Location
- 5353 Airway Road San Diego, California 92154 United States 32°33′55.35″N 117°01′02.21″W﻿ / ﻿32.5653750°N 117.0172806°W

Information
- Motto: ROAR [Responsibility, On Time, Attitude, and Respect]
- Established: 2002
- School district: Sweetwater Union High School District
- Superintendent: Moisés G. Aguirre
- Principal: Maria Jaramillo
- Teaching staff: 92.66 (FTE)
- Grades: 9-12
- Enrollment: 2,017 (2023–2024)
- Student to teacher ratio: 21.77
- Colors: Baby Blue and gold
- Nickname: Cougars
- Newspaper: Cougar Live
- Website: syh.sweetwaterschools.org

= San Ysidro High School =

Public high school in San Diego, California, United States

San Ysidro High School (SYHS) is a public four-year high school in San Diego, California. Serving grade levels 9–12, it was founded in 2002 and is part of Sweetwater Union High School District. SYHS predominantly serves San Ysidro and other parts of San Diego with a student enrollment of 2,408.

==History==

San Ysidro High School (SYHS) was established in the summer of 2002, and was named after the community in which the institution predominantly serves, "San Ysidro, California." Before its establishment, the community did not have a high school where the nearby K-8 educational district, San Ysidro Elementary School District, could feed students. This resulted in many middle school students transferring to different schools within Sweetwater Union High School District, such as Southwest Senior High School. However, once the school opened, many students began enrolling, as it was much closer than neighboring schools.

In November 2015, a transgender student at the school was nominated for homecoming queen. The student was one of five seniors in the running, but another student was ultimately crowned.

===Class of 2019 Valedictorian Speech===
On June 6, 2019, Nataly Buhr, the valedictorian from the school, delivered a graduation speech that gained significant attention for its candid critiques of school staff. While initially expressing gratitude toward supportive teachers, the speech pivoted to address issues she faced, notably calling out her counselor for unavailability and a teacher who reportedly attended class while intoxicated. Following the ceremony, the speech garnered the attention of news outlets around the United States and went viral on many social media platforms. A video detailing the incident, created by the YouTube channel "NowThis News" amassed over 8 million views. Following the internet virality of the situation, Sweetwater Union High School District released a statement denying many of the accusations presented in the speech, citing that the speech was not pre-approved and contained "rumors regarding misconduct."

==Demographics==

Of the students enrolled at San Ysidro High School, 51.6% are male, 48.4% are female. Racial and ethnic breakdown is 88.1% Hispanic or Latino, 3.5% Asian, 1.3% multi-racial 1.6% black, 5.1% caucasian, with 0.3% or less of indigenous.

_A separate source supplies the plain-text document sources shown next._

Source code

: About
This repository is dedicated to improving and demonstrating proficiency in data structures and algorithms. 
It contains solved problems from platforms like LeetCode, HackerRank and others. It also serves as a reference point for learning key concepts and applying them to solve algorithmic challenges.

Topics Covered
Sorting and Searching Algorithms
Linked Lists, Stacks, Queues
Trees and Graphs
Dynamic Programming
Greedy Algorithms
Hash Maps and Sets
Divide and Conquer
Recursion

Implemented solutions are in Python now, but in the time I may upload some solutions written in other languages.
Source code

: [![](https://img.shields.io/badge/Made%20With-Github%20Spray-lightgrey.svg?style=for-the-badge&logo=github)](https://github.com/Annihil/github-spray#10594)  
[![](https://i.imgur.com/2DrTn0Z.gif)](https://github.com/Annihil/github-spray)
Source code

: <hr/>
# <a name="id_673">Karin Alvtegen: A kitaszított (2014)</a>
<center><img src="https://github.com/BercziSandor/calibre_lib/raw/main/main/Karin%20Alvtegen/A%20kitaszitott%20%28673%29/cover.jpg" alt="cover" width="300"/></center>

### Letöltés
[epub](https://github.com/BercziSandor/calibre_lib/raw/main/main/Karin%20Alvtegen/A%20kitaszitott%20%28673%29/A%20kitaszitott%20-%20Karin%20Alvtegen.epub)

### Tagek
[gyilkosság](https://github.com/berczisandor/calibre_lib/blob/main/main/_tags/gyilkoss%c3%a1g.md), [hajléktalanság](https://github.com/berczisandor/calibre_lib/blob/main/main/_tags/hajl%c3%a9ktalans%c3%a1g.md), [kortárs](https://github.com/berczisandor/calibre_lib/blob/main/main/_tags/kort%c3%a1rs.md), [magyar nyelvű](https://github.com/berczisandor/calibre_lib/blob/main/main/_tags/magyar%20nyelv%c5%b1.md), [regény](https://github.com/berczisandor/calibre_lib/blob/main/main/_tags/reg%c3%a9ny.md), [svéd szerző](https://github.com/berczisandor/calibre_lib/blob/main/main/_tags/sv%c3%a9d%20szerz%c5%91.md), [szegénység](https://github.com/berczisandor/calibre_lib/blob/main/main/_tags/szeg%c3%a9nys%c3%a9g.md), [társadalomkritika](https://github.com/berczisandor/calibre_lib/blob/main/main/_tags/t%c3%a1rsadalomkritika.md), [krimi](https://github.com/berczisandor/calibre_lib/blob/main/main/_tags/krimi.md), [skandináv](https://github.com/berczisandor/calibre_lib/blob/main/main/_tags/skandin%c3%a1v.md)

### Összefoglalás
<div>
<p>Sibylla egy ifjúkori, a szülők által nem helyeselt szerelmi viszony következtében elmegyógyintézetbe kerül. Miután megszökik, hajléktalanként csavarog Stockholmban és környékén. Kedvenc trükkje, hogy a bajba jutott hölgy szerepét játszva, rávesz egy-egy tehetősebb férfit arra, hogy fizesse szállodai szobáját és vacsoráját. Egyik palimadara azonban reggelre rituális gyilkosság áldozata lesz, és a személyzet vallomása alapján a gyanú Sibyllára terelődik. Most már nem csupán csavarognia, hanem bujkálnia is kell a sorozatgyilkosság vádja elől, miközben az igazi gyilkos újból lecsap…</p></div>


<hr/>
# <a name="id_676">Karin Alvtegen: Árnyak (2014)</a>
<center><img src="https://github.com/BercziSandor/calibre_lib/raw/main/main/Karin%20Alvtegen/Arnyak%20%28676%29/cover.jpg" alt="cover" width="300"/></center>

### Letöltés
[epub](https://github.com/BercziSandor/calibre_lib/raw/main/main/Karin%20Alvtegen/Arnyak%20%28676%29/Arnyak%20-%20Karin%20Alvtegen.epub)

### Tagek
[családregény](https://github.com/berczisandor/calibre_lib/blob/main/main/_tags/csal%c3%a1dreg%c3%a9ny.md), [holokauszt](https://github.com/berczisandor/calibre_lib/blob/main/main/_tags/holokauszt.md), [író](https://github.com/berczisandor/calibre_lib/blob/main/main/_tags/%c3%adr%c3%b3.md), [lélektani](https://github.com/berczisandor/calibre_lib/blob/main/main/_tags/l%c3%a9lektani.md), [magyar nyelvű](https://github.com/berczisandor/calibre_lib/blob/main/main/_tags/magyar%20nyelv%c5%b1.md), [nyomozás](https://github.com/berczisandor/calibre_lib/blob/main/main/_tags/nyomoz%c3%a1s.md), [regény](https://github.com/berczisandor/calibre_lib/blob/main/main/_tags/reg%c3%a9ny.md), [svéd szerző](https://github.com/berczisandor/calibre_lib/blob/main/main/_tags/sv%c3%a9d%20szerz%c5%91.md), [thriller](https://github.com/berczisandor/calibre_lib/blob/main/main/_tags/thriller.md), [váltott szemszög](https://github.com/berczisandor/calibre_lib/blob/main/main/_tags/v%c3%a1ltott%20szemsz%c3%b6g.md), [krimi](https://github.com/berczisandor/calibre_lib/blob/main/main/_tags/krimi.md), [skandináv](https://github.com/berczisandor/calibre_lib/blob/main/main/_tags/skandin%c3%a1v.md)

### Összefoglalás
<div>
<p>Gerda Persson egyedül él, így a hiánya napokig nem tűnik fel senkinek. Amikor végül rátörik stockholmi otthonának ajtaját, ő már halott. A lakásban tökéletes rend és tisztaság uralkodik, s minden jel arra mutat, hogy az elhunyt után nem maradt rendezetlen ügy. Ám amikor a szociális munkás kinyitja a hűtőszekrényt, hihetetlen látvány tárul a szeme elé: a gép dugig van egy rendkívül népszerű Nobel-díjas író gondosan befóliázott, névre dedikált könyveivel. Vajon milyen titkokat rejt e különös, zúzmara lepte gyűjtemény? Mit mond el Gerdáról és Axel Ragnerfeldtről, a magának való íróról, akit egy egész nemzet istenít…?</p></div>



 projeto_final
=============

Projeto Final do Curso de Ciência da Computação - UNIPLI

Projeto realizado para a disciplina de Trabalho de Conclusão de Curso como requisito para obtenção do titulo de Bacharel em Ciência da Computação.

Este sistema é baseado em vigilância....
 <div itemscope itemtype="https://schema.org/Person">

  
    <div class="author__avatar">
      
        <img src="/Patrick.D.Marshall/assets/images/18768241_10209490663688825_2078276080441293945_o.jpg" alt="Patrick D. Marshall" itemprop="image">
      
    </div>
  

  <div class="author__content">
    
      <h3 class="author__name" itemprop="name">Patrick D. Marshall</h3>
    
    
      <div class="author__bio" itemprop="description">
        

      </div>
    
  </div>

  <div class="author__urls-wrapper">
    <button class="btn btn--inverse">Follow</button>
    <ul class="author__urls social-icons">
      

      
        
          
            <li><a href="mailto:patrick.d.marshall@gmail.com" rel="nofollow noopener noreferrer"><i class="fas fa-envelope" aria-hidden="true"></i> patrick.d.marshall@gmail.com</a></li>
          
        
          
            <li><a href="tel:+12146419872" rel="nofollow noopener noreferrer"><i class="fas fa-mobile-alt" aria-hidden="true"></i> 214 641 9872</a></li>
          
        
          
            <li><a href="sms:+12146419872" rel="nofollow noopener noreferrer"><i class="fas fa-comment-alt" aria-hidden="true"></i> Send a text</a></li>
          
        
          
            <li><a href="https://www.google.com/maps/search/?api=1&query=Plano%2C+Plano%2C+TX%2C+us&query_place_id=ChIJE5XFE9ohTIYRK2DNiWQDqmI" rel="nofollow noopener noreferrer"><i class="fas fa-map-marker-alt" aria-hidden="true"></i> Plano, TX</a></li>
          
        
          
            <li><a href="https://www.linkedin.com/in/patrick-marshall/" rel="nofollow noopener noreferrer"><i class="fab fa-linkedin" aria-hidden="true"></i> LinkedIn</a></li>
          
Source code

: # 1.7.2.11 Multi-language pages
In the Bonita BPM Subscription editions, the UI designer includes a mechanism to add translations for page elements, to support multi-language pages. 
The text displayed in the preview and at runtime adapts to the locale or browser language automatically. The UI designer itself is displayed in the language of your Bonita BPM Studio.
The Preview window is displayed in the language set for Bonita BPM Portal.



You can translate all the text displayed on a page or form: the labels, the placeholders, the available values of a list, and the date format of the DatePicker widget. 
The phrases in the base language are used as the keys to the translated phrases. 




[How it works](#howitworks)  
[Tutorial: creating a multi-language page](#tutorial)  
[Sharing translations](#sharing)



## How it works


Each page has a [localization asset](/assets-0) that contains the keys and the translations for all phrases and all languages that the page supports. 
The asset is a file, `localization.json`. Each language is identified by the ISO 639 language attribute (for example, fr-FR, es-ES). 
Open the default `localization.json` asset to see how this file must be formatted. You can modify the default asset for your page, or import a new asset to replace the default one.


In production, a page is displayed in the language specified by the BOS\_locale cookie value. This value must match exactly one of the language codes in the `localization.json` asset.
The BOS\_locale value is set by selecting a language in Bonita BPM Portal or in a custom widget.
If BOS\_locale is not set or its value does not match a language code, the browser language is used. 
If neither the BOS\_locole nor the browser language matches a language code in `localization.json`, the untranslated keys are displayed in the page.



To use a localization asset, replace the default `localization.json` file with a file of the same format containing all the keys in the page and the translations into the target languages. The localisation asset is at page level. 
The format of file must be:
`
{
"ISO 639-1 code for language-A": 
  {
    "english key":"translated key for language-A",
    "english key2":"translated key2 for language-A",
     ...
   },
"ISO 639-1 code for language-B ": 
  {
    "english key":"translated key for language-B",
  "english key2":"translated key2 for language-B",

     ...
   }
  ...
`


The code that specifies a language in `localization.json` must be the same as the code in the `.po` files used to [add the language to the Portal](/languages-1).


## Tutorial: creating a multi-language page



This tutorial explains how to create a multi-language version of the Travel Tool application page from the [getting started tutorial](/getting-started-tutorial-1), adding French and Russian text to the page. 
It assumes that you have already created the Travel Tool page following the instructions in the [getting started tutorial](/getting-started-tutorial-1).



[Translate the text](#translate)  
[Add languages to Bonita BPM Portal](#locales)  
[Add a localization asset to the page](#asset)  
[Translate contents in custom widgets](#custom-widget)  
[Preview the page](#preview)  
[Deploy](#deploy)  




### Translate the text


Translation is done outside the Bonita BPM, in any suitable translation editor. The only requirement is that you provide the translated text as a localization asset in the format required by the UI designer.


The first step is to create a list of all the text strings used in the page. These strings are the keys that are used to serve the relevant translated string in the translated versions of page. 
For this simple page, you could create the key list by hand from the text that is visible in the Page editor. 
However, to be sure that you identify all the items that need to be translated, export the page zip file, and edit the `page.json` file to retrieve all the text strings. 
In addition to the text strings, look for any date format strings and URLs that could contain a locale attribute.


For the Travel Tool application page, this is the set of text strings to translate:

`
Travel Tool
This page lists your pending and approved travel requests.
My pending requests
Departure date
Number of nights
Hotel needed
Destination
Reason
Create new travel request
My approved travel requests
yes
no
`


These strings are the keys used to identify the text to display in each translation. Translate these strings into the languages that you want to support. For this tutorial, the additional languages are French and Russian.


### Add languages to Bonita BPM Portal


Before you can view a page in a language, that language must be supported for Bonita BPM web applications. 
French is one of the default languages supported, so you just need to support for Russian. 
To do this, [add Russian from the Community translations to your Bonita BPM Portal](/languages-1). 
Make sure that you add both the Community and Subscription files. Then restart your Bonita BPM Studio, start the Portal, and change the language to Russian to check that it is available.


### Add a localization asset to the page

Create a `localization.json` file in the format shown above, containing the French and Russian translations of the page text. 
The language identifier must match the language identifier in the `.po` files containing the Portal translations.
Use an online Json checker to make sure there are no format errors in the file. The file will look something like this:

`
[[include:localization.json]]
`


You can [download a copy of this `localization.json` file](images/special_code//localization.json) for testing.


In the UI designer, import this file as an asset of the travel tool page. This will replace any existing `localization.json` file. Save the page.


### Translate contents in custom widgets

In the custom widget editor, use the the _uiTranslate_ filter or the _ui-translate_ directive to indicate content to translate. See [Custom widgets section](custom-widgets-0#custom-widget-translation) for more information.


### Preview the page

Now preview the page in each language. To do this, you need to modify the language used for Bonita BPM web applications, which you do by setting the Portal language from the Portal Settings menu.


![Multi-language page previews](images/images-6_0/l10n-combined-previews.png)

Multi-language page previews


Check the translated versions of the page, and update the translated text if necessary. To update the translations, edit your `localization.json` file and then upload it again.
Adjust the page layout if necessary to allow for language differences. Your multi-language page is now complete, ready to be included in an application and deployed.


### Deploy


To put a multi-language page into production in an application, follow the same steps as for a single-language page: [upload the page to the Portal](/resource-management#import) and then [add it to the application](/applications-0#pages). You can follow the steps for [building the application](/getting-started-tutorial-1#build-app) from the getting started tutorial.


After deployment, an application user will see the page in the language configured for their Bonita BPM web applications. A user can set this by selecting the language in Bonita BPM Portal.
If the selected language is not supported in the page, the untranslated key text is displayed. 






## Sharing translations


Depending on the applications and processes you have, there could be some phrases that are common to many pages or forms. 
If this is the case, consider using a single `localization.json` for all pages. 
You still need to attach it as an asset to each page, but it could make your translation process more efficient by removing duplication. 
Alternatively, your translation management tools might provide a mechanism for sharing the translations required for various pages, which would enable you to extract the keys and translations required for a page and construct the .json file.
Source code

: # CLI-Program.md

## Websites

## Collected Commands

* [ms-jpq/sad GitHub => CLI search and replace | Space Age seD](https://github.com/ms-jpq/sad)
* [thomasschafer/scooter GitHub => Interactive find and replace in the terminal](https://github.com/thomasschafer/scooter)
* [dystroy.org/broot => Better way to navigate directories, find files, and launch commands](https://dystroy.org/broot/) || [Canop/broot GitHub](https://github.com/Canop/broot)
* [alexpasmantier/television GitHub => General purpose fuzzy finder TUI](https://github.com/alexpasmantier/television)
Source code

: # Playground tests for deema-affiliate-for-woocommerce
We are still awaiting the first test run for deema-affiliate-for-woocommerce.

In addition, 66% of students qualified for free or reduced lunch prices in 2020.

==Programs and achievements==
- 'CougarBots' Robotics Team - Competed at the 2017, 2019, 2020, 2022, and 2023 VEX Robotics World Competition. Winner of Amaze Award in 2022 and Inspire Award in 2023 at VEX Worlds

==Athletics==
San Ysidro High School competes in the Metropolitan – Mesa League under the South Bay League of the CIF San Diego Section. Athletic programs that are offered across three seasons:
- Fall sports: football, volleyball (women), water polo (men), tennis (women), cross country (men/women), and golf (women)
- Winter sports: soccer (men/women), basketball (men/women), wrestling (men/women), roller hockey, and water polo (women)
- Spring sports: track and field (men/women), golf (men), tennis (men), baseball, swim and dive (men/women), softball, volleyball (men), beach volleyball (women), and lacrosse (men/women)

==Notable alumni==
- Miguel Ángel Ponce, Class of 2007 - Soccer Player for CD Guadalajara
- Mikey Williams, Class of 2023 - Basketball Player.